Hepatic artery pseudoaneurysms and hepatic ischaemic injury: a rare complication of polyarteritis nodosa

Brittany Bromfield 1,, Roberto Tellez 1, Paula Novelli 2, Andres Duarte-Rojo 3
PMCID: PMC9716803  PMID: 36450409

Abstract

A woman in her 70s presented with months of intermittent fevers, severe fatigue, headaches, abdominal pain and haematuria. She developed acute onset left-sided weakness and was found to have radiographic evidence of right frontal and left parietal intraparenchymal haemorrhages with subarachnoid haemorrhage. She also had markedly elevated liver transaminases with subsequent abdominal MRI that revealed hepatic artery pseudoaneurysms (HAP) requiring embolisation. The case required a multidisciplinary approach consisting of hepatology, interventional radiology and rheumatology. Ultimately, the aetiology was attributed to polyarteritis nodosa (PAN). Through this case report, we highlight HAP as an extremely rare complication of PAN. Although it is a challenging diagnosis to make, it has a favourable response to immunosuppression with high-dose corticosteroids.

Keywords: Liver disease, Vasculitis, Interventional radiology

Background

Polyarteritis nodosa (PAN) is a systemic necrotising vasculitis preferentially targeting medium-sized arteries resulting in aneurysms. It typically involves nerves and skin, however, it can affect the gastrointestinal tract, kidneys, heart and central nervous system (CNS).1 The estimated annual incidence of PAN in adults is 2–9 cases per million, with an average onset of disease between 25 and 50 years of age.2 Although there is an association with hepatitis B and C infection, PAN remains largely idiopathic.3 A French retrospective study concluded that factors including age >65 years, hypertension and gastrointestinal manifestations requiring surgery are independent predictors of death.4 Another retrospective analysis demonstrated worse outcomes in late-onset PAN (age >65 years) with increased treatment-associated morbidity.5

Cases of hepatic artery pseudoaneurysm (HAP)6 are typically encountered secondary to trauma or iatrogenic causes.6–11 However, HAP can be a life-threatening and rare manifestation of the inflammatory vasculitides such as PAN. There is high morbidity and mortality if the diagnosis is delayed and treatment is not initiated promptly.12–17 Complications of HAP include spontaneous rupture, gastrointestinal bleeding, haemoperitoneum, haemorrhagic shock and death.18 We present a case of HAP complicated by hepatic ischaemic injury secondary to vasculitis.

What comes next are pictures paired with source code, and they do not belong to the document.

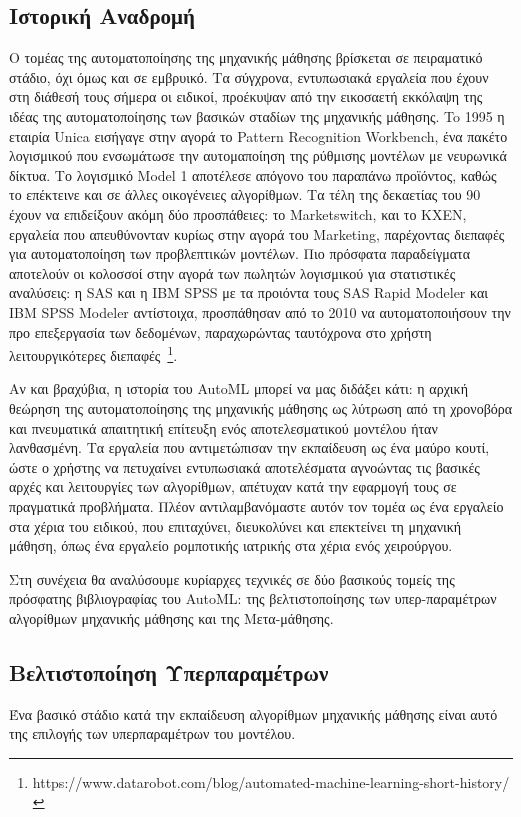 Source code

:  \subsection{Ιστορική Αναδρομή} \label{section:autohistory}
 Ο τομέας της αυτοματοποίησης της μηχανικής μάθησης βρίσκεται σε πειραματικό στάδιο, όχι όμως και σε εμβρυικό. Τα σύγχρονα, εντυπωσιακά εργαλεία που έχουν στη διάθεσή τους σήμερα οι ειδικοί, προέκυψαν από την εικοσαετή εκκόλαψη της ιδέας της αυτοματοποίησης των βασικών σταδίων της μηχανικής μάθησης. To 1995 η εταιρία Unica εισήγαγε στην αγορά το Pattern Recognition Workbench, ένα πακέτο λογισμικού
 που ενσωμάτωσε την αυτομαποίηση της ρύθμισης μοντέλων με νευρωνικά δίκτυα. Το λογισμικό Model 1 αποτέλεσε απόγονο του παραπάνω προϊόντος, καθώς το επέκτεινε και σε άλλες οικογένειες αλγορίθμων. Τα τέλη της δεκαετίας του 90 έχουν να επιδείξουν ακόμη δύο προσπάθειες: το Marketswitch, και το KXEN, εργαλεία που απευθύνονταν κυρίως στην αγορά του Marketing, παρέχοντας διεπαφές για αυτοματοποίηση των προβλεπτικών μοντέλων. Πιο πρόσφατα παραδείγματα αποτελούν οι κολοσσοί στην αγορά των πωλητών λογισμικού για στατιστικές αναλύσεις: η SAS και η IBM SPSS με τα προιόντα τους SAS Rapid Modeler και IBM SPSS Modeler αντίστοιχα, προσπάθησαν από το 2010 να αυτοματοποιήσουν την προ επεξεργασία των δεδομένων, παραχωρώντας ταυτόχρονα στο χρήστη λειτουργικότερες διεπαφές~\footnote{https://www.datarobot.com/blog/automated-machine-learning-short-history/}.
 
 Αν και βραχύβια, η ιστορία του AutoML μπορεί να μας διδάξει κάτι: η αρχική θεώρηση της αυτοματοποίησης της μηχανικής μάθησης ως λύτρωση  από τη χρονοβόρα και πνευματικά απαιτητική επίτευξη ενός αποτελεσματικού μοντέλου ήταν λανθασμένη. Τα εργαλεία που αντιμετώπισαν την εκπαίδευση ως ένα μαύρο κουτί, ώστε ο χρήστης να πετυχαίνει εντυπωσιακά αποτελέσματα αγνοώντας τις βασικές αρχές και λειτουργίες των αλγορίθμων, απέτυχαν κατά την εφαρμογή τους σε πραγματικά προβλήματα. Πλέον αντιλαμβανόμαστε αυτόν τον τομέα ως ένα εργαλείο στα χέρια του ειδικού, που επιταχύνει, διευκολύνει και επεκτείνει τη μηχανική μάθηση, όπως ένα  εργαλείο ρομποτικής ιατρικής στα χέρια ενός χειρούργου. 
 
 Στη συνέχεια θα αναλύσουμε κυρίαρχες τεχνικές σε δύο βασικούς τομείς της πρόσφατης βιβλιογραφίας του AutoML: της βελτιστοποίησης των υπερ-παραμέτρων αλγορίθμων μηχανικής μάθησης και της Μετα-μάθησης.
 
 \subsection{Βελτιστοποίηση Υπερπαραμέτρων} \label{section:opt}
 	Ένα βασικό στάδιο κατά την εκπαίδευση αλγορίθμων μηχανικής μάθησης είναι αυτό της επιλογής των υπερπαραμέτρων του μοντέλου.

Prompt initiation of steroids and immunomodulator therapy was conducive to a good patient outcome.

Case presentation

The patient is a woman in her 70s with a history of hypertension, hypothyroidism, meningioma status postresection, nephrolithiasis with recent lithotripsy, and seizure disorder on antiepileptics. She presented with acute onset left-sided weakness, abdominal pain and haematuria in a background of months of intermittent fevers, fatigue, headaches and abdominal pain. On admission to a nearby community hospital, her vitals were temperature of 36.5°C, blood pressure 110/70, heart rate 78 and oxygen saturation at 100% on room air. On examination, she was noted to have left-sided weakness and right-sided gaze preference concerning for an acute stroke. Basic laboratory investigations included a basic metabolic profile notable for a potassium of 2.5 mMol/L but otherwise within normal limits. Liver chemistry demonstrated elevated aminotransferases with AST 310 U/L (8–33 U/L), ALT 592 U/L (4–36 U/L) and a normal ALP of 47 U/L (44–147 U/L). Complete blood count was significant for an elevated white blood count of 12.4×109 cells/L and haemoglobin of 96 g/L (baseline normal at >130 gm/L) with a normal platelet count. Her coagulation studies showed a mildly elevated INR of 1.5, PT of 18.3 s and PTT 34.6 s. Her urinalysis demonstrated large proteinuria and haematuria. Emergent CT head revealed multicompartmental haemorrhage most predominant along the superior aspects of the parietal lobes bilaterally, with only localised mass effect and no evidence of midline shift (figure 1). CT Head angiogram showed beaded irregularity of the cervical internal carotid arteries compatible with fibromuscular dysplasia without dissection, vessel occlusion or stenosis (figure 2). Brain MRI redemonstrated bilateral parietal intraparenchymal haemorrhages, as well as subjacent subarachnoid haemorrhage along the bilateral frontal and parietal sulci and left occipital sulci (figure 3). Given these findings, the patient was started on a nicardipine drip to keep her systolic blood pressures below 140 mm Hg and she was transferred to our tertiary academic centre for further workup and monitoring in our neurological ICU.

Figure 1.

Figure 1

Axial CT images demonstrating multicompartmental haemorrhage most predominant along the superior aspects of the parietal lobes bilaterally with only localised mass effect. No evidence of midline shift. Redemonstration of a left temporal craniectomy with cranioplasty. Reconstruction for prior meningioma resection with suspected residual meningioma measuring 1.8×1.2x1.3 cm. Note residual contrast as this was done after an abdominal CT with contrast.

Figure 2.

Figure 2

CT head angiogram coronal and sagittal slices showing beaded irregularity of the cervical internal carotid arteries (red arrows) compatible with fibromuscular dysplasia, without dissection, vessel occlusion or stenosis.

Figure 3.

Figure 3

Susceptibility-weighted axial MR sequences demonstrate the bilateral parietal lobe intraparenchymal haemorrhages (I, II) and bilateral subdural haematomas (III). Images from the vertex through the parietal lobes.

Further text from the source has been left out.